Four climbers died on Everest this week, including a Kenyan who was attempting to be the first African to reach the mountain’s summit without supplemental oxygen. Photo by Narendra Shrestha/EPA-EFE

May 24 (UPI) — A Kenyan climber who had been missing near the summit of Mount Everest has been found dead, other climbers reported Thursday.

Joshua Cheruiyot Kirui, 44, and his Nepalese guide Nawang Sherpa, also 44, went missing on Wednesday during Kirui’s attempt to become the first African to reach the summit of Mount Everest without supplemental oxygen.


Sherpa told people at base camp that Kirui had been showing signs of altitude sickness and other “abnormal behaviour” and “refused to return and even consume bottled oxygen”, the BBC reported.

Kirui, a banker at one of Kenya’s largest lenders, said in social media posts and in a message to the BBC that he had undergone extensive physical preparations to climb Everest.

“The main/specific preparation was to climb Manaslu, the eighth highest mountain in the world, in September 2023,” he wrote in an email to the BBC.

“However, I have climbed locally in Kenya, I have climbed a lot of stairs, I have done exercises in the gym and I have run as specific preparation. Also for 10 years I have been climbing, I have run marathons and ultramarathons, which adds to the general preparation” .

Kirui said he had planned to descend on Wednesday and had expressed confidence that he could reach the top of the world’s highest peak and descend it without bottled oxygen. Doing so is very uncommon among climbers, even experienced ones, but Kiriu said Sherpa would have supplemental oxygen and emergency supplies on hand in case he needed them. Kiriu was attempting to be the first African to reach the summit of Everest without the help of additional oxygen.

Sherpa’s body has not yet been located.

Although it has become commercialized and littered in recent years, Everest, the world’s highest peak at 29,040 feet, remains among the most sought after by both high-profile, experienced mountaineers and some climbers with little or no experience. They have no idea about the sport and depend on professional guides to help them reach the top using routes fixed with ropes, but which require crossing huge cracks on metal ladders linked to create a makeshift bridge.

The Nepalese newspaper Himalayan Times quoted Mr. Sherpa informing the base camp that Kirui had shown “abnormal behavior” and “refused to return and even consume bottled oxygen.”

Contact with the duo was lost shortly after the message, base camp officials told the newspaper.

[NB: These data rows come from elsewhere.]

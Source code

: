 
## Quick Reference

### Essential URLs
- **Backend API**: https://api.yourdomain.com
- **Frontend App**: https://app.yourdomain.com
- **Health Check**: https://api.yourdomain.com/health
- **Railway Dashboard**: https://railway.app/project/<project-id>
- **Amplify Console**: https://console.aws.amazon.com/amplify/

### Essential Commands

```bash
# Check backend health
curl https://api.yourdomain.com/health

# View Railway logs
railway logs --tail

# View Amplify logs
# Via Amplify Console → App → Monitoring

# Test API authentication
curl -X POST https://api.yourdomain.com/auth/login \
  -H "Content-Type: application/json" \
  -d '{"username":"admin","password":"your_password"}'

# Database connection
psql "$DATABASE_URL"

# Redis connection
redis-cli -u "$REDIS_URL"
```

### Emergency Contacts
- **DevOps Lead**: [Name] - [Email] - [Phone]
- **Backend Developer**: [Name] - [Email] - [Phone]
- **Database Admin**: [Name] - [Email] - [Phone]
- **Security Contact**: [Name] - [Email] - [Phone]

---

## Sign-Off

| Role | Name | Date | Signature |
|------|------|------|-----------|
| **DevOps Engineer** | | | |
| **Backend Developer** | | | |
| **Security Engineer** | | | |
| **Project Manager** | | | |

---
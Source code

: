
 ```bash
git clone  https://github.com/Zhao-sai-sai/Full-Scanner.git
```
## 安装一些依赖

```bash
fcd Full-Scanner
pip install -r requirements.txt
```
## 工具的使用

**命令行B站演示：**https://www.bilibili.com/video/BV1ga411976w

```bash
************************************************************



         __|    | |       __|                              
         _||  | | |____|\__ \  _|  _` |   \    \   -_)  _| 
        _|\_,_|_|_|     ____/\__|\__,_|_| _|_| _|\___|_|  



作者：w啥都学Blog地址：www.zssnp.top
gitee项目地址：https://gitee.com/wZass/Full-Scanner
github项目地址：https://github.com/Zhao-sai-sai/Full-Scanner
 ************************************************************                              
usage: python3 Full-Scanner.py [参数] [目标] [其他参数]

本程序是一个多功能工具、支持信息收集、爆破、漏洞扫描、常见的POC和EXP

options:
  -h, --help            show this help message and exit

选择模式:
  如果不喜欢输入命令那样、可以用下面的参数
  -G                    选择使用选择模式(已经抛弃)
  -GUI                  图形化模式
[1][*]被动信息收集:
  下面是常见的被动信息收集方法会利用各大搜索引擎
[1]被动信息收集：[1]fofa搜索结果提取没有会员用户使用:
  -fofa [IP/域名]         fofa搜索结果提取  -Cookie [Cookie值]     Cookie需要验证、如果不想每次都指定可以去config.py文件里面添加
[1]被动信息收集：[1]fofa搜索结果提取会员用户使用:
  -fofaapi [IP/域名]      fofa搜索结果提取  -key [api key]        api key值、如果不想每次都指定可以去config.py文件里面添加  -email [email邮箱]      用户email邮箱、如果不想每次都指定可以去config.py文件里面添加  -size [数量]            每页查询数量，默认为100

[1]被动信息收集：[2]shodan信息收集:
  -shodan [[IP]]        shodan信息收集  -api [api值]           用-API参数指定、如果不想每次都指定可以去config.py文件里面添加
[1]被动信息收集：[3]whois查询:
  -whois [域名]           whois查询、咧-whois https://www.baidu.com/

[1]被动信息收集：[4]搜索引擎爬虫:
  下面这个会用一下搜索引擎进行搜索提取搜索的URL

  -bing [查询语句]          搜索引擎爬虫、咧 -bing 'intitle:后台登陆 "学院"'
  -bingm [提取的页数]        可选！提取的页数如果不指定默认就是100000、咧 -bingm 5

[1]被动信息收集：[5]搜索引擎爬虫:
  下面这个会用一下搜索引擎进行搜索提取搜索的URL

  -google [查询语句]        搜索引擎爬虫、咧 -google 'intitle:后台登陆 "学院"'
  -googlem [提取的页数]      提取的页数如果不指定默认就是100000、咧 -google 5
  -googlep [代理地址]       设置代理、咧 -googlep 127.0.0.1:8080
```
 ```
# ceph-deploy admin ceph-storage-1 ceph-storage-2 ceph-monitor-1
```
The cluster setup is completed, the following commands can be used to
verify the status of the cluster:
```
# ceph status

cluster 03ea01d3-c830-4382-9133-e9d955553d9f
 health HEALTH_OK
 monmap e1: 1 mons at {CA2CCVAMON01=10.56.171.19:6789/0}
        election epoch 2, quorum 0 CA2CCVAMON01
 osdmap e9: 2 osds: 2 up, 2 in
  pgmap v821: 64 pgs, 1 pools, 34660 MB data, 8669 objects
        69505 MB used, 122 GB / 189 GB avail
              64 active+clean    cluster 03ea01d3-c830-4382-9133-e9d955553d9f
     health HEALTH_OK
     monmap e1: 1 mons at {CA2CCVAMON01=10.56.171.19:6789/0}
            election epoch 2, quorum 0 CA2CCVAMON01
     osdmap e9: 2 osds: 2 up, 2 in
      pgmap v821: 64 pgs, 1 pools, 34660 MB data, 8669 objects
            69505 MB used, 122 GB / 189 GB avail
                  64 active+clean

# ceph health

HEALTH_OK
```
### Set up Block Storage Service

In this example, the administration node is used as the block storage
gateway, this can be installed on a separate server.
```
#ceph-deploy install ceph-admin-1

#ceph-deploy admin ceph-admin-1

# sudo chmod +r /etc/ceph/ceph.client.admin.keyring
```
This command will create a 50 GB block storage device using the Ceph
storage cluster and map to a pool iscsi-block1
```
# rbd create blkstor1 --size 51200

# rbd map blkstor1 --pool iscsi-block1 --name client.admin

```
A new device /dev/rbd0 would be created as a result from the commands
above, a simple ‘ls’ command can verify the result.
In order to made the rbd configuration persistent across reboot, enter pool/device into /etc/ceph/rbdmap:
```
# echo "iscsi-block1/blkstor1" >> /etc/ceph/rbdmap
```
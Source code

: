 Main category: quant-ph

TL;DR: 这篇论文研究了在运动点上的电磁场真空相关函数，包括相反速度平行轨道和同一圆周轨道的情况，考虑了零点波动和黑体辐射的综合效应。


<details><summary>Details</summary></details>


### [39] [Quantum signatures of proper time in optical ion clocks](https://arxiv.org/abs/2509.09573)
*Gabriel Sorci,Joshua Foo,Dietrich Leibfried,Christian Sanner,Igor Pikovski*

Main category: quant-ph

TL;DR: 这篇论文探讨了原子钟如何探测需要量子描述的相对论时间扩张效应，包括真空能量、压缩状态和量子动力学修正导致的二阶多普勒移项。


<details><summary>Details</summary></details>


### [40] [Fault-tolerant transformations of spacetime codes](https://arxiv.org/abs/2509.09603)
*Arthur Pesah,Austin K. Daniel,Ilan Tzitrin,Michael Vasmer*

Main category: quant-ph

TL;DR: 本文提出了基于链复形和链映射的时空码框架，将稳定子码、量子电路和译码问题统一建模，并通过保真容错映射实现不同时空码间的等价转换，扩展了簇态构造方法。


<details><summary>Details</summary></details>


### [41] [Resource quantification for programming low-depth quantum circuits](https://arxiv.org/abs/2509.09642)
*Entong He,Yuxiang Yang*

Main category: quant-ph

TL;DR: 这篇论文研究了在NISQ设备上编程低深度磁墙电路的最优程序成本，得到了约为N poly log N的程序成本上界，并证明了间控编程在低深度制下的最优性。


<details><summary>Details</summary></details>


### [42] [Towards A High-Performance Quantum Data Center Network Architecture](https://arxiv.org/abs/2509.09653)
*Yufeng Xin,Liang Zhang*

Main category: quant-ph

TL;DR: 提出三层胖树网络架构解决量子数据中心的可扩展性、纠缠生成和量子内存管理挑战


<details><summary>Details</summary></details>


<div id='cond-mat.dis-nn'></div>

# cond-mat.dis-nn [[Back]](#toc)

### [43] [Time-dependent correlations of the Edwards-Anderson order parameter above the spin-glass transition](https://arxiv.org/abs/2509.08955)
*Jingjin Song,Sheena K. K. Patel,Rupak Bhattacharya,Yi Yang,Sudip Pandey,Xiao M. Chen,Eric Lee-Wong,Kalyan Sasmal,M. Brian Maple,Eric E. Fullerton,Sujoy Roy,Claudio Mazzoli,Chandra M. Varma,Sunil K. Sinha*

Kirui’s close friend and climbing partner Kipkemoi Limo told the BBC that he died from a fall.

Kirui’s family and friends are asking if he consented to being buried on Everest or if he would have wanted his body returned to Kenya, which will cost $190,000.

Fellow Everest climbers are shocked and shocked by the death, although it is not the first of the season and may not be the last. May is the month of the year with the most promotion attempts.

“Our brother is now resting on the mountain. It’s been a long night,” fellow Kenyan mountaineer James Muhia, who had been sharing regular updates on Kirui’s attempt, said on X.

Kirui’s death was the fourth reported on Everest this week. A Romanian climber and a British climber and their Nepalese guide were also found dead on Tuesday, the Himalayan Times reported.